In a well-paced, vibrant narrative, Popular Science contributor and Culture Dish blogger Skloot (Creative Writing/Univ. of Memphis) demonstrates that for every human cell put under a microscope, a complex life story is inexorably attached, to which doctors, researchers and laboratories have often been woefully insensitive and unaccountable. In 1951, Henrietta Lacks, an African-American mother of five, was diagnosed with what proved to be a fatal form of cervical cancer. At Johns Hopkins, the doctors harvested cells from her cervix without her permission and distributed them to labs around the globe, where they were multiplied and used for a diverse array of treatments. Known as HeLa cells, they became one of the world's most ubiquitous sources for medical research of everything from hormones, steroids and vitamins to gene mapping, in vitro fertilization, even the polio vaccine—all without the knowledge, must less consent, of the Lacks family.
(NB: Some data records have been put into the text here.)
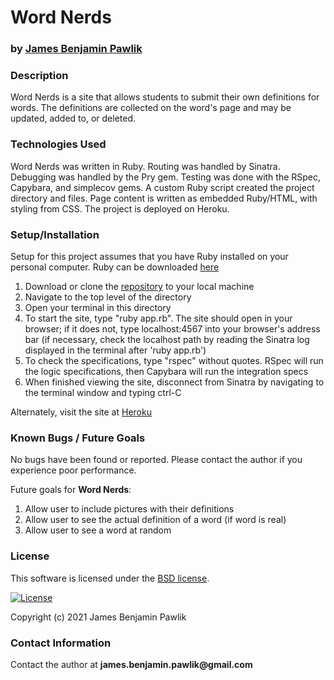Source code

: # __Word Nerds__

### by [James Benjamin Pawlik](http://github.com/jbpawlik)

### __Description__
Word Nerds is a site that allows students to submit their own definitions for words. The definitions are collected on the word's page and may be updated, added to, or deleted.


### __Technologies Used__
Word Nerds was written in Ruby. Routing was handled by Sinatra. Debugging was handled by the Pry gem. Testing was done with the RSpec, Capybara, and simplecov gems. A custom Ruby script created the project directory and files. Page content is written as embedded Ruby/HTML, with styling from CSS. The project is deployed on Heroku.

### __Setup/Installation__
Setup for this project assumes that you have Ruby installed on your personal computer. Ruby can be downloaded [here](https://www.ruby-lang.org/en/downloads/)
1. Download or clone the [repository](http://github.com/jbpawlik/word_nerds) to your local machine
2. Navigate to the top level of the directory
3. Open your terminal in this directory
4. To start the site, type "ruby app.rb". The site should open in your browser; if it does not, type localhost:4567 into your browser's address bar (if necessary, check the localhost path by reading the Sinatra log displayed in the terminal after 'ruby app.rb')
5. To check the specifications, type "rspec" without quotes. RSpec will run the logic specifications, then Capybara will run the integration specs
6. When finished viewing the site, disconnect from Sinatra by navigating to the terminal window and typing ctrl-C

Alternately, visit the site at [Heroku](https://wordnerds.herokuapp.com)

### __Known Bugs / Future Goals__
No bugs have been found or reported. Please contact the author if you experience poor performance.

Future goals for __Word Nerds__:
1. Allow user to include pictures with their definitions
2. Allow user to see the actual definition of a word (if word is real)
3. Allow user to see a word at random

### __License__
This software is licensed under the [BSD license](license.txt).

[![License](https://img.shields.io/badge/License-BSD%202--Clause-orange.svg)](https://opensource.org/licenses/BSD-2-Clause)

Copyright (c) 2021 James Benjamin Pawlik

### __Contact Information__
Contact the author at __james.benjamin.pawlik@gmail.com__
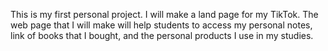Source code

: This is my first personal project. I will make a land page for my TikTok. The web page that I will make will help students to access my personal notes, link of books that I bought, and the personal products I use in my studies.

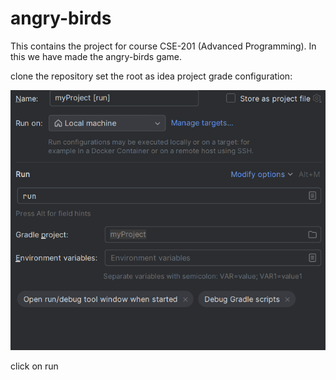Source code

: # angry-birds
This contains the project for course CSE-201 (Advanced Programming). In this we have made the angry-birds game.

clone the repository
set the root as idea project
 grade configuration:
  
  ![alt text](image.png)

click on run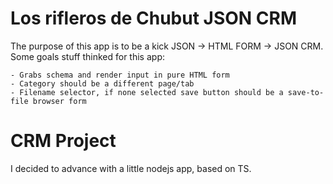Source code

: Los rifleros de Chubut JSON CRM
===============================

The purpose of this app is to be a kick JSON -> HTML FORM -> JSON CRM.
Some goals stuff thinked for this app:

    - Grabs schema and render input in pure HTML form
    - Category should be a different page/tab
    - Filename selector, if none selected save button should be a save-to-file browser form

CRM Project
===========

I decided to advance with a little nodejs app, based on TS.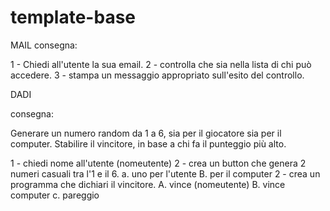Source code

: # template-base
MAIL
consegna:

1 - Chiedi all'utente la sua email.
2 - controlla che sia nella lista di chi può accedere.
3 - stampa un messaggio appropriato sull'esito del controllo.

DADI

consegna:

Generare un numero random da 1 a 6, sia per il giocatore sia per il computer.
Stabilire il vincitore, in base a chi fa il punteggio più alto.

1 - chiedi nome all'utente (nomeutente)
2 - crea un button che genera 2 numeri casuali tra l'1 e il 6.
    a. uno per l'utente 
    B. per il computer
2 - crea un programma che dichiari il vincitore.
    A. vince (nomeutente)
    B. vince computer
    c. pareggio 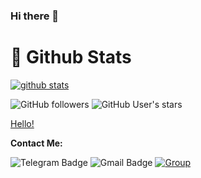### Hi there 👋 

#  🐙 **Github Stats**

[![github stats](https://github-readme-stats.vercel.app/api?username=minatouzuki&show_icons=true&theme=radical)](https://github.com/minatouzuki)

![GitHub followers](https://img.shields.io/github/followers/minatouzuki?color=aqua&label=Followers&style=for-the-badge)
![GitHub User's stars](https://img.shields.io/github/stars/minatouzuki?affiliations=OWNER&color=aqua&style=for-the-badge)

[Hello!](https://telegra.ph/file/efb48206c0c3bc6e52935.mp4)

**Contact Me:**

![Telegram Badge](https://img.shields.io/badge/-MinatoUzuki-1ca0f1?style=flat-square&logo=telegram&logoColor=white&link=https://t.me/minatouzuki)
![Gmail Badge](https://img.shields.io/badge/-minatouzuki.me@gmail.com-c14438?style=flat-square&logo=Gmail&logoColor=white&link=minatouzuki.me@gmail.com)
[![Group](https://img.shields.io/badge/dynamic/json?logo=telegram&label=%40ChizuruSupport&labelColor=282c34&suffix=+members&color=2CA5E0&query=%24.data.totalSubs&url=https%3A%2F%2Fapi.spencerwoo.com%2Fsubstats%2F%3Fsource%3Dtelegram%26queryKey%3DChizuruSupport&longCache=true%22)](https://t.me/chizurusupport)
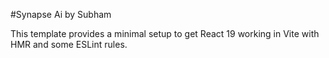 #Synapse Ai by Subham

This template provides a minimal setup to get React 19 working in Vite with HMR and some ESLint rules.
Skloot spent a decade interviewing every relative of Lacks she could find, excavating difficult memories and long-simmering outrage that had lay dormant since their loved one's sorrowful demise. Equal parts intimate biography and brutal clinical reportage, Skloot's graceful narrative adeptly navigates the wrenching Lack family recollections and the sobering, overarching realities of poverty and pre–civil-rights racism. The author's style is matched by a methodical scientific rigor and manifest expertise in the field.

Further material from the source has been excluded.